With a long eel-like tail and a mouth full of large canine teeth, the wolffish (Anarhichas lupus) is one of New England ’s most unique ocean fish species and also one of the most endangered. CLF’s petition cites federal and independent scientific studies that show, over the past twenty years, dramatic declines in wolffish population and destruction of the deep underwater habitat that the fish needs to successfully reproduce and survive.
Based on all available science, Atlantic wolffish are rapidly headed toward extinction in New England ’s ocean waters,” said Peter Shelley , CLF Vice President and Senior Attorney. “The dramatic decline in wolffish is a troubling indication that while there is some good news about marine species like haddock and sea scallops that have been successfully restored, our ocean’s long term health continues to hang for other species by a precarious balance. Key species like the wolffish and endangered whales remain in serious jeopardy.”

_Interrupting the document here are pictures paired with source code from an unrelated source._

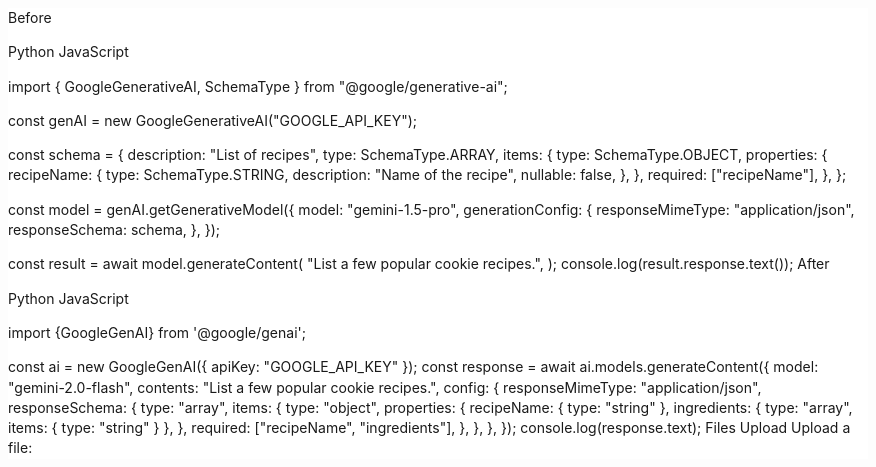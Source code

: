 Before

Python
JavaScript

import { GoogleGenerativeAI, SchemaType } from "@google/generative-ai";

const genAI = new GoogleGenerativeAI("GOOGLE_API_KEY");

const schema = {
  description: "List of recipes",
  type: SchemaType.ARRAY,
  items: {
    type: SchemaType.OBJECT,
    properties: {
      recipeName: {
        type: SchemaType.STRING,
        description: "Name of the recipe",
        nullable: false,
      },
    },
    required: ["recipeName"],
  },
};

const model = genAI.getGenerativeModel({
  model: "gemini-1.5-pro",
  generationConfig: {
    responseMimeType: "application/json",
    responseSchema: schema,
  },
});

const result = await model.generateContent(
  "List a few popular cookie recipes.",
);
console.log(result.response.text());
After

Python
JavaScript

import {GoogleGenAI} from '@google/genai';

const ai = new GoogleGenAI({ apiKey: "GOOGLE_API_KEY" });
const response = await ai.models.generateContent({
  model: "gemini-2.0-flash",
  contents: "List a few popular cookie recipes.",
  config: {
    responseMimeType: "application/json",
    responseSchema: {
      type: "array",
      items: {
        type: "object",
        properties: {
          recipeName: { type: "string" },
          ingredients: { type: "array", items: { type: "string" } },
        },
        required: ["recipeName", "ingredients"],
      },
    },
  },
});
console.log(response.text);
Files
Upload
Upload a file:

According to federal statistics, the number of wolffish landed by commercial fishermen has dropped 95% from over 1,200 metric tons in 1983 to just 64.7 metric tons in 2007. More critically, wolffish have virtually disappeared from the annual scientific research trawls that take place twice a year in the state and federal waters of the Atlantic Ocean off the New England coast. In addition to fishing, habitat alterations are also suspected as a major threat to the wolffish. One scientist has estimated that virtually every inch of the seafloor in New England ’s ocean waters was impacted by commercial trawling (in which football field-sized nets are dragged through the ocean) between 1984 and 1990.

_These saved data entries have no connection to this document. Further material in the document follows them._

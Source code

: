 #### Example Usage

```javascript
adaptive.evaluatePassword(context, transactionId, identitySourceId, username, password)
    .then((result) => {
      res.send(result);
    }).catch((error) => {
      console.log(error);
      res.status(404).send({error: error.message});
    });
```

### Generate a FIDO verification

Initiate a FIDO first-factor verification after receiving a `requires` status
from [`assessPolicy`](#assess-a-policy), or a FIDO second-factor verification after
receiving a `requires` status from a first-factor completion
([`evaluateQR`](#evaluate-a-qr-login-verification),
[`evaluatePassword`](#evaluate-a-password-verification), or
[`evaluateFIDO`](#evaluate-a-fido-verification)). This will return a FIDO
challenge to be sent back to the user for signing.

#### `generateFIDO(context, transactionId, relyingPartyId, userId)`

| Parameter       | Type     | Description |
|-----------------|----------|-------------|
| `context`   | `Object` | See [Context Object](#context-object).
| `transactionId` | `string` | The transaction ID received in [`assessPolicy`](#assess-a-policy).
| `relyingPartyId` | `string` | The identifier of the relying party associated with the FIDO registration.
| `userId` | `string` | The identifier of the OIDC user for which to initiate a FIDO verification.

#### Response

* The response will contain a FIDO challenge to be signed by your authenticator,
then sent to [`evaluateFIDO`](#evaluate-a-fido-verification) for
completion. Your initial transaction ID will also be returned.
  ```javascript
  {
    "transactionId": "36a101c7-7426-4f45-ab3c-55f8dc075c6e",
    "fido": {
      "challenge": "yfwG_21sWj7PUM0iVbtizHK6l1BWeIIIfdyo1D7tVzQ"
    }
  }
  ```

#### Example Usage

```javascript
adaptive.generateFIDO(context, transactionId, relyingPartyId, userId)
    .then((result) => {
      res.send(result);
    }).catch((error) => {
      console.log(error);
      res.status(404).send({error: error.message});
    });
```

Given the widespread destruction of seafloor habitat in the Gulf of Maine, the habitat available to sustain Atlantic wolffish populations has been greatly reduced,” wrote marine scientist and co-petitioner Dr. Les Watling in a scientific affidavit attached to the petition. “Absent some action to reduce or eliminate the destruction of seafloor habitat in the few remaining areas of United States waters that harbor remnant populations of the Atlantic wolffish, it is probable that it will be faced with extinction in those waters in the near future.”
The wolffish, which has evolved with natural anti-freeze to keep its blood flowing in the 250-400 foot deep, ice-cold water it calls home, can live up to 20 years and weigh as much as 40 pounds. Unlike most fish which broadcast millions of eggs into the water to be fertilized by the male and then abandoned to their fate, wolffish pair up to reproduce and fertilization is believed to occur inside the female. After they are laid on the ocean floor, the male then protects the eggs and young in a nest for four to nine months.

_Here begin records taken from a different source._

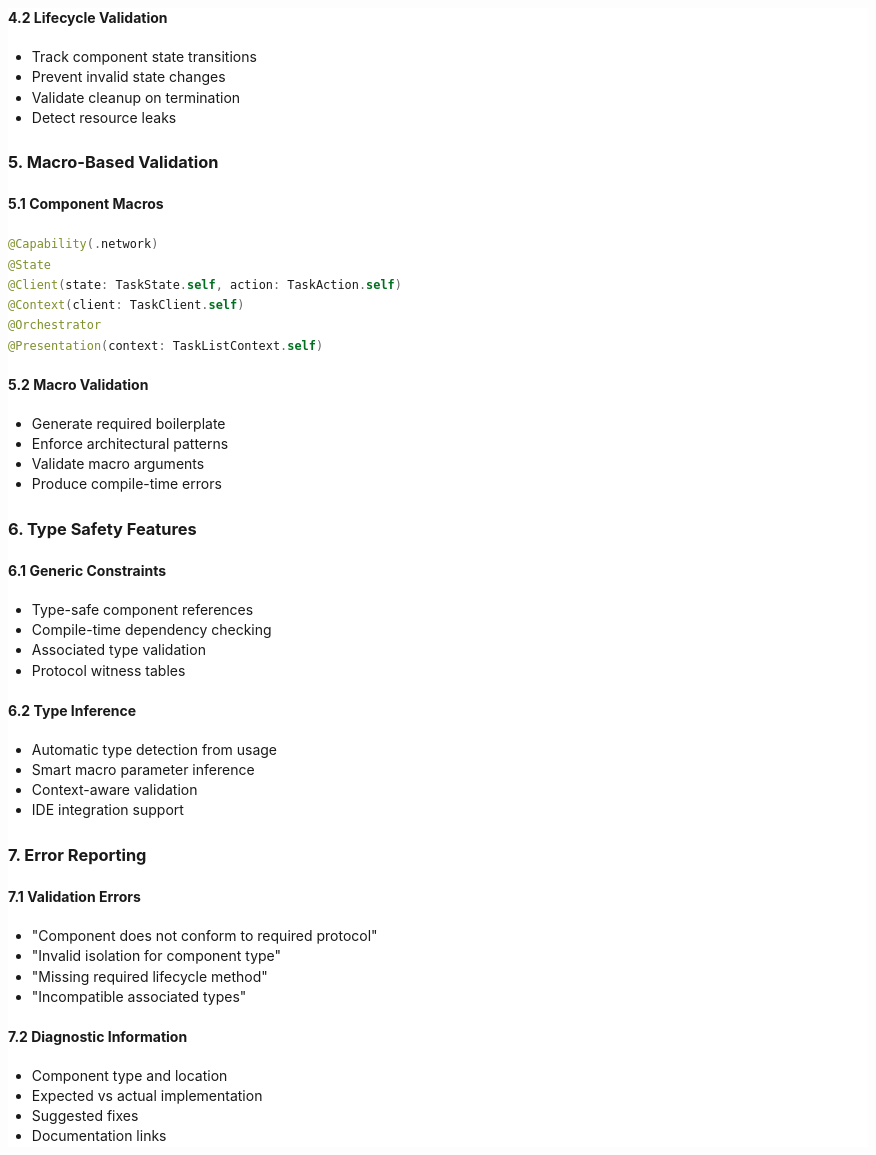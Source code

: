 #### 4.2 Lifecycle Validation
- Track component state transitions
- Prevent invalid state changes
- Validate cleanup on termination
- Detect resource leaks

### 5. Macro-Based Validation

#### 5.1 Component Macros
```swift
@Capability(.network)
@State
@Client(state: TaskState.self, action: TaskAction.self)
@Context(client: TaskClient.self)
@Orchestrator
@Presentation(context: TaskListContext.self)
```

#### 5.2 Macro Validation
- Generate required boilerplate
- Enforce architectural patterns
- Validate macro arguments
- Produce compile-time errors

### 6. Type Safety Features

#### 6.1 Generic Constraints
- Type-safe component references
- Compile-time dependency checking
- Associated type validation
- Protocol witness tables

#### 6.2 Type Inference
- Automatic type detection from usage
- Smart macro parameter inference
- Context-aware validation
- IDE integration support

### 7. Error Reporting

#### 7.1 Validation Errors
- "Component does not conform to required protocol"
- "Invalid isolation for component type"
- "Missing required lifecycle method"
- "Incompatible associated types"

#### 7.2 Diagnostic Information
- Component type and location
- Expected vs actual implementation
- Suggested fixes
- Documentation links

We can't afford to lose the Atlantic wolffish and the unique role it plays in regulating other species in the ocean ecosystem,” said Dr. Erica Fuller, a co-petitioner. “Our petition presents the federal government with the opportunity to take targeted action in very specific places to protect and restore the existing populations of this special fish.”
An endangered species listing under the Endangered Species Act would require federal agencies to implement a recovery plan to protect and restore the wolffish, as well as to designate and protect critical habitat on which they depend for survival.